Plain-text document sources
★ ★ ★ ★

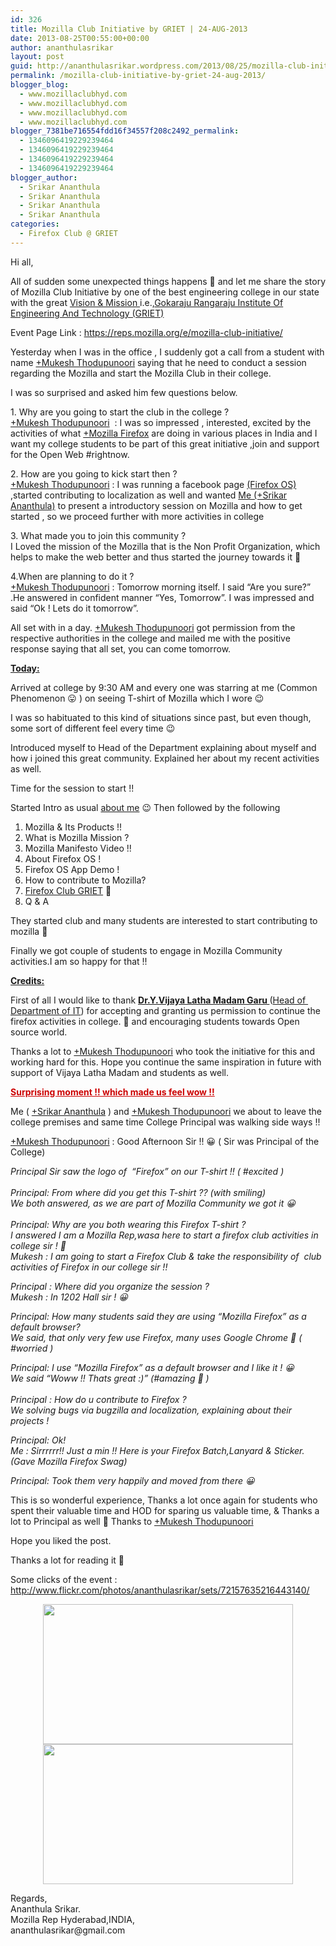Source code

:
 ```yaml
---
id: 326
title: Mozilla Club Initiative by GRIET | 24-AUG-2013
date: 2013-08-25T00:55:00+00:00
author: ananthulasrikar
layout: post
guid: http://ananthulasrikar.wordpress.com/2013/08/25/mozilla-club-initiative-by-griet-24-aug-2013/
permalink: /mozilla-club-initiative-by-griet-24-aug-2013/
blogger_blog:
  - www.mozillaclubhyd.com
  - www.mozillaclubhyd.com
  - www.mozillaclubhyd.com
  - www.mozillaclubhyd.com
blogger_7381be716554fdd16f34557f208c2492_permalink:
  - 1346096419229239464
  - 1346096419229239464
  - 1346096419229239464
  - 1346096419229239464
blogger_author:
  - Srikar Ananthula
  - Srikar Ananthula
  - Srikar Ananthula
  - Srikar Ananthula
categories:
  - Firefox Club @ GRIET
---
```

<div dir="ltr" style="text-align:left;">
  Hi all,</p> 
  
  <p>
    All of sudden some unexpected things happens 🙂 and let me share the story of Mozilla Club Initiative by one of the best engineering college in our state with the great <a href="http://www.griet.ac.in/index.php?option=com_content&view=article&id=99&Itemid=108" target="_blank">Vision & Mission </a>i.e.,<a href="http://www.griet.ac.in/" target="_blank">Gokaraju Rangaraju Institute Of Engineering And Technology (GRIET)</a>
  </p>
  
  <p>
    Event Page Link : <a href="https://reps.mozilla.org/e/mozilla-club-initiative/" target="_blank">https://reps.mozilla.org/e/mozilla-club-initiative/</a>
  </p>
  
  <p>
    Yesterday when I was in the office , I suddenly got a call from a student with name <a class="g-profile" href="https://plus.google.com/113974839307702523775" target="_blank">+Mukesh Thodupunoori</a> saying that he need to conduct a session regarding the Mozilla and start the Mozilla Club in their college.
  </p>
  
  <p>
    I was so surprised and asked him few questions below.
  </p>
  
  <p>
    1. Why are you going to start the club in the college ? <br /><a class="g-profile" href="https://plus.google.com/113974839307702523775" target="_blank">+Mukesh Thodupunoori</a>  : I was so impressed , interested, excited by the activities of what <a class="g-profile" href="https://plus.google.com/107964393728911462914" target="_blank">+Mozilla Firefox</a> are doing in various places in India and I want my college students to be part of this great initiative ,join and support for the Open Web #rightnow.
  </p>
  
  <p>
    2. How are you going to kick start then ?<br /><a class="g-profile" href="https://plus.google.com/113974839307702523775" target="_blank">+Mukesh Thodupunoori</a> : I was running a facebook page <a href="https://www.facebook.com/myfirefoxOS" target="_blank">(Firefox OS)</a> ,started contributing to localization as well and wanted <a class="g-profile" href="https://plus.google.com/118439463786613963347" target="_blank">Me (+Srikar Ananthula)</a> to present a introductory session on Mozilla and how to get started , so we proceed further with more activities in college
  </p>
  
  <p>
    3. What made you to join this community ?<br />I Loved the mission of the Mozilla that is the Non Profit Organization, which helps to make the web better and thus started the journey towards it 🙂
  </p>
  
  <p>
    4.When are planning to do it ?<br /><a class="g-profile" href="https://plus.google.com/113974839307702523775" target="_blank">+Mukesh Thodupunoori</a> : Tomorrow morning itself. I said &#8220;Are you sure?&#8221; .He answered in confident manner &#8220;Yes, Tomorrow&#8221;. I was impressed and said &#8220;Ok ! Lets do it tomorrow&#8221;.
  </p>
  
  <p>
    All set with in a day. <a class="g-profile" href="https://plus.google.com/113974839307702523775" target="_blank">+Mukesh Thodupunoori</a> got permission from the respective authorities in the college and mailed me with the positive response saying that all set, you can come tomorrow.
  </p>
  
  <p>
    <u><b>Today:</b></u>
  </p>
  
  <p>
    Arrived at college by 9:30 AM and every one was starring at me (Common Phenomenon 😛 ) on seeing T-shirt of Mozilla which I wore 😉
  </p>
  
  <p>
    I was so habituated to this kind of situations since past, but even though, some sort of different feel every time 😉
  </p>
  
  <p>
    Introduced myself to Head of the Department explaining about myself and how i joined this great community. Explained her about my recent activities as well.
  </p>
  
  <p>
    Time for the session to start !!
  </p>
  
  <p>
    Started Intro as usual <a href="http://about.me/ananthulasrikar" target="_blank">about me</a> 😉 Then followed by the following
  </p>
  
  <ol style="text-align:left;">
    <li>
      Mozilla & Its Products !!
    </li>
    <li>
      What is Mozilla Mission ?
    </li>
    <li>
      Mozilla Manifesto Video !!
    </li>
    <li>
      About Firefox OS !
    </li>
    <li>
      Firefox OS App Demo !
    </li>
    <li>
      How to contribute to Mozilla?
    </li>
    <li>
      <a href="https://wiki.mozilla.org/Firefox_Club_@GRIET" target="_blank">Firefox Club GRIET</a> 🙂
    </li>
    <li>
      Q & A
    </li>
  </ol>
  
  <p>
    They started club and many students are interested to start contributing to mozilla 🙂
  </p>
  
  <p>
    Finally we got couple of students to engage in Mozilla Community activities.I am so happy for that !!
  </p>
  
  <p>
    <u><b>Credits:</b></u>
  </p>
  
  <p>
    First of all I would like to thank <u><b>Dr.Y.Vijaya Latha Madam Garu </b></u>(<a href="http://www.it.griet.ac.in/index.php/staff" target="_blank">Head of  Department of IT</a>) for accepting and granting us permission to continue the firefox activities in college. 🙂 and encouraging students towards Open source world.
  </p>
  
  <p>
    Thanks a lot to <a class="g-profile" href="http://plus.google.com/113974839307702523775" target="_blank">+Mukesh Thodupunoori</a> who took the initiative for this and working hard for this. Hope you continue the same inspiration in future with support of Vijaya Latha Madam and students as well.
  </p>
  
  <p>
    <span style="color:#cc0000;"><u><b>Surprising moment !! which made us feel wow !!</b></u></span>
  </p>
  
  <p>
    Me ( <a class="g-profile" href="http://plus.google.com/118439463786613963347" target="_blank">+Srikar Ananthula</a> ) and <a class="g-profile" href="http://plus.google.com/113974839307702523775" target="_blank">+Mukesh Thodupunoori</a> we about to leave the college premises and same time College Principal was walking side ways !!
  </p>
  
  <p>
    <a class="g-profile" href="http://plus.google.com/113974839307702523775" target="_blank">+Mukesh Thodupunoori</a> : Good Afternoon Sir !! 😀 ( Sir was Principal of the College)
  </p>
  
  <p>
    <i>Principal Sir saw the logo of  &#8220;Firefox&#8221; on our T-shirt !! ( #excited )</i><br /><i><br /></i><i>Principal: From where did you get this T-shirt ?? (with smiling)</i><br /><i>We both answered, as we are part of Mozilla Community we got it 😀</i><br /><i><br /></i><i>Principal: Why are you both wearing this Firefox T-shirt ?</i><br /><i>I answered I am a Mozilla Rep,wasa here to start a firefox club activities in college sir ! 🙂</i><br /><i>Mukesh : I am going to start a Firefox Club & take the responsibility of  club activities of Firefox in our college sir !!</i>
  </p>
  
  <p>
    <i>Principal : Where did you organize the session ?</i><br /><i>Mukesh : In 1202 Hall sir ! 😀</i>
  </p>
  
  <p>
    <i>Principal: How many students said they are using &#8220;Mozilla Firefox&#8221; as a default browser?</i><br /><i>We said, that only very few use Firefox, many uses Google Chrome 🙁 ( #worried )</i>
  </p>
  
  <p>
    <i>Principal: I use &#8220;Mozilla Firefox&#8221; as a default browser and I like it ! 😀</i><br /><i>We said &#8220;Woww !! Thats great :)&#8221; (#amazing 🙂 )</i><br /><i><br /></i><i>Principal : How do u contribute to Firefox ?</i><br /><i>We solving bugs via bugzilla and localization, explaining about their projects !</i>
  </p>
  
  <p>
    <i>Principal: Ok!</i><br /><i>Me : Sirrrrrr!! Just a min !! Here is your Firefox Batch,Lanyard & Sticker. (Gave Mozilla Firefox Swag)</i>
  </p>
  
  <p>
    <i>Principal: Took them very happily and moved from there 😀</i>
  </p>
  
  <p>
    This is so wonderful experience, Thanks a lot once again for students who spent their valuable time and HOD for sparing us valuable time, & Thanks a lot to Principal as well 🙂 Thanks to <a class="g-profile" href="http://plus.google.com/113974839307702523775" target="_blank">+Mukesh Thodupunoori</a>
  </p>
  
  <p>
    Hope you liked the post.
  </p>
  
  <p>
    Thanks a lot for reading it 🙂
  </p>
  
  <p>
    Some clicks of the event : <a href="http://www.flickr.com/photos/ananthulasrikar/sets/72157635216443140/" target="_blank">http://www.flickr.com/photos/ananthulasrikar/sets/72157635216443140/</a>
  </p>
  
  <div class="separator" style="clear:both;text-align:center;">
    <a href="http://ananthulasrikar.files.wordpress.com/2013/08/4b6ad-wp_20130823_010.jpg" style="margin-left:1em;margin-right:1em;"><img border="0" height="224" src="http://ananthulasrikar.files.wordpress.com/2013/08/4b6ad-wp_20130823_010.jpg?w=300" width="400" /></a><a href="http://ananthulasrikar.files.wordpress.com/2013/08/21b0e-wp_20130823_006.jpg" style="margin-left:1em;margin-right:1em;"><img border="0" height="224" src="http://ananthulasrikar.files.wordpress.com/2013/08/21b0e-wp_20130823_006.jpg?w=300" width="400" /></a>
  </div>
  
  <p>
    Regards,<br />Ananthula Srikar.<br />Mozilla Rep Hyderabad,INDIA,<br />ananthulasrikar@gmail.com
  </p>
  
  <p>
    <span id="goog_2133197602"></span></div>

★ ★ ★ ★

WHAT YOU WILL DO ▸
Read the entries and select each line where the word "feel" is found.

SOLUTION FOR THIS TASK ▸
    I was so habituated to this kind of situations since past, but even though, some sort of different feel every time 😉
    <span style="color:#cc0000;"><u><b>Surprising moment !! which made us feel wow !!</b></u></span>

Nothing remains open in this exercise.